Adam yang Berbeda

25.6K 2.9K 68
                                    

Mati aku! Hanya kalimat itu yang Laudya cenungkan dalam hati. Ia kaku, mematung, dan tak bisa bergerak. Seperti Malin Kundang dikutuk ibunya yang jahat.

Menurut Laudya ibu Malin Kundang memang jahat. Tega betul seorang ibu mengutuk darah daging sendiri. Meski belum pernah menyandang status malaikat tanpa sayap alias ibu, ia tahu kalau di dunia ini, cinta seorang ibu sangat buta. Sebegundal-begundal anaknya, ibu yang berjiwa ibu tak akan mengutuk anaknya.

"Maaf." Sosok yang menjatuhkan vas itu berkata, sekaligus meluluhlantakkan keterpakuan Laudya.

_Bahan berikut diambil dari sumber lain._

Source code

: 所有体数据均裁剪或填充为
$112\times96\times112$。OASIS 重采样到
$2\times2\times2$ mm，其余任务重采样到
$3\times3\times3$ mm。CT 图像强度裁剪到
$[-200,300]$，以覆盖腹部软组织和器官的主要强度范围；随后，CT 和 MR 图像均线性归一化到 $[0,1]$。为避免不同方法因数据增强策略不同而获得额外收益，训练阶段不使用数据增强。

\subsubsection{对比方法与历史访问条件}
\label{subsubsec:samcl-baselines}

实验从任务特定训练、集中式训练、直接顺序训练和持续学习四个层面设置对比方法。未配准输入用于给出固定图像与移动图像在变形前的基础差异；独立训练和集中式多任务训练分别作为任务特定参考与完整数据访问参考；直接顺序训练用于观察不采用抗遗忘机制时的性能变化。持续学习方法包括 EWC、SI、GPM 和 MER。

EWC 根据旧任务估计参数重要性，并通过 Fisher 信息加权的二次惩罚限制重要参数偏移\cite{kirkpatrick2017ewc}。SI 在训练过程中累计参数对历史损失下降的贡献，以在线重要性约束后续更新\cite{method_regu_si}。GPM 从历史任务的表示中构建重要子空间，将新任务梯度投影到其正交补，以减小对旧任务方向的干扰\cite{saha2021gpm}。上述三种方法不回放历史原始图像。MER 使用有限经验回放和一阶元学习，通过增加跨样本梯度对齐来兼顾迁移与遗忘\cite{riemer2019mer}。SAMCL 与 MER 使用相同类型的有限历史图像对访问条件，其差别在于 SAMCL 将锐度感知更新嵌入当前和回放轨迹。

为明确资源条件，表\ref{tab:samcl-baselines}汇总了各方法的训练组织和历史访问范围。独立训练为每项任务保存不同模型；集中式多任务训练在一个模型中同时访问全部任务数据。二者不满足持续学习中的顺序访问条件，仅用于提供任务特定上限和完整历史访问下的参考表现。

Makhluk ini memang laki-laki. Tapi bukan Dion. Dan syukurlah bukan Andreas juga. Aduh, Laudya lupa namanya. Waktu itu Dion memanggilnya apa, ya? Yasha? Iyash?

Ayyash!

Ya. Kalau tak salah namanya Ayyash. Pemuda bertubuh selembar dengan tatapan sayu yang menggagalkan rencanaa bunuh diri Laudya, juga yang membawa ke rumah ini. Ialah orangnya!

Dan karena ingat manusia ini, sekarang dada Laudya makin berdebar. Ia lupa kalau ini bukan rumahnya, lupa memakai pakaian sopan, lupa kalau kebebasannya keterlaluan.

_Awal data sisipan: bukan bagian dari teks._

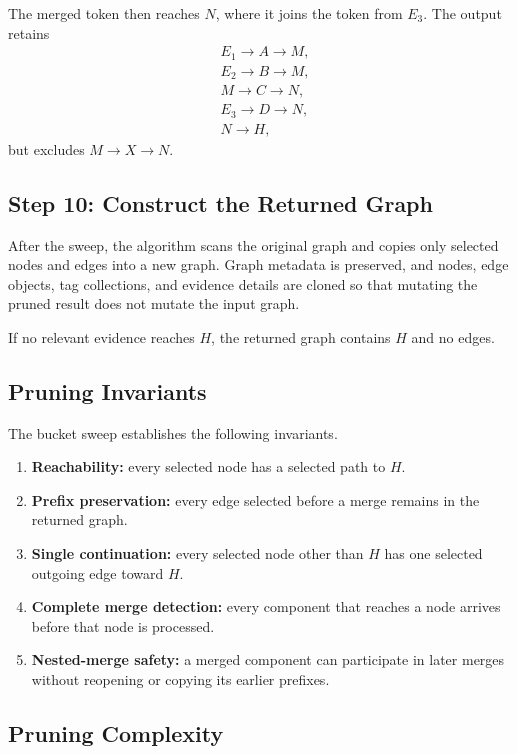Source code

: \documentclass[11pt]{article}
\begin{document}
The merged token then reaches \(N\), where it joins the token from \(E_3\).
The output retains
\[
\begin{split}
    &E_1\to A\to M,\\
    &E_2\to B\to M,\\
    &M\to C\to N,\\
    &E_3\to D\to N,\\
    &N\to H,
\end{split}
\]
but excludes \(M\to X\to N\).

\subsection{Step 10: Construct the Returned Graph}

After the sweep, the algorithm scans the original graph and copies only
selected nodes and edges into a new graph.  Graph metadata is preserved, and
nodes, edge objects, tag collections, and evidence details are cloned so that
mutating the pruned result does not mutate the input graph.

If no relevant evidence reaches \(H\), the returned graph contains \(H\) and
no edges.

\subsection{Pruning Invariants}

The bucket sweep establishes the following invariants.

\begin{enumerate}
    \item \textbf{Reachability:} every selected node has a selected path to
          \(H\).
    \item \textbf{Prefix preservation:} every edge selected before a merge
          remains in the returned graph.
    \item \textbf{Single continuation:} every selected node other than \(H\)
          has one selected outgoing edge toward \(H\).
    \item \textbf{Complete merge detection:} every component that reaches a
          node arrives before that node is processed.
    \item \textbf{Nested-merge safety:} a merged component can participate in
          later merges without reopening or copying its earlier prefixes.
\end{enumerate}

\subsection{Pruning Complexity}
\end{document}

Coba tengok! Sekarang ia hanya memakai tanktop warna hitam dan celana setengah paha. Tali surganya yang merah juga ikut muncul, bahkan sangat catchy. Waduh, Laudya benar-benar mengutuk diri sendiri. Biarpun di sini tak ada AC dan orang lain, harusnya ia bisa berbusana lebih manusiawi.

Sekarang semuanya sudah terjadi. Ayyash menyaksikan Laudya berpakaian seksi. Bahkan tak mengedip ketika pandangannya menjilati bodi Laudya dari ujung ke ujung. Wah, sudah pasti kemolekan Laudya menjadi sasaran empuk. Apalagi di bagian dada, paha, dan bokong. Tiga titik tersebut adalah bonus premium untuk syahwat Ayyash.

Tapi tunggu! Ayyash memang masih menatapnya, bahkan sampai detik ini. Namun, ada yang aneh dari sorot matanya. Kejanggalan yang dirasa tak wajar.

Tatapannya begitu magis. Menguasai tapi tidak melecehkan. Tidak ada kilatan nafsu, tidak juga terbitan berahi. Dan layaknya peramal, Laudya seakan-akan tahu ada yang berbeda dari pria ini.

"Ayyash itu beda."

Tiba-tiba Laudya ingat kata-kata Dion waktu itu. Be... be... beda itu maksudnya apa?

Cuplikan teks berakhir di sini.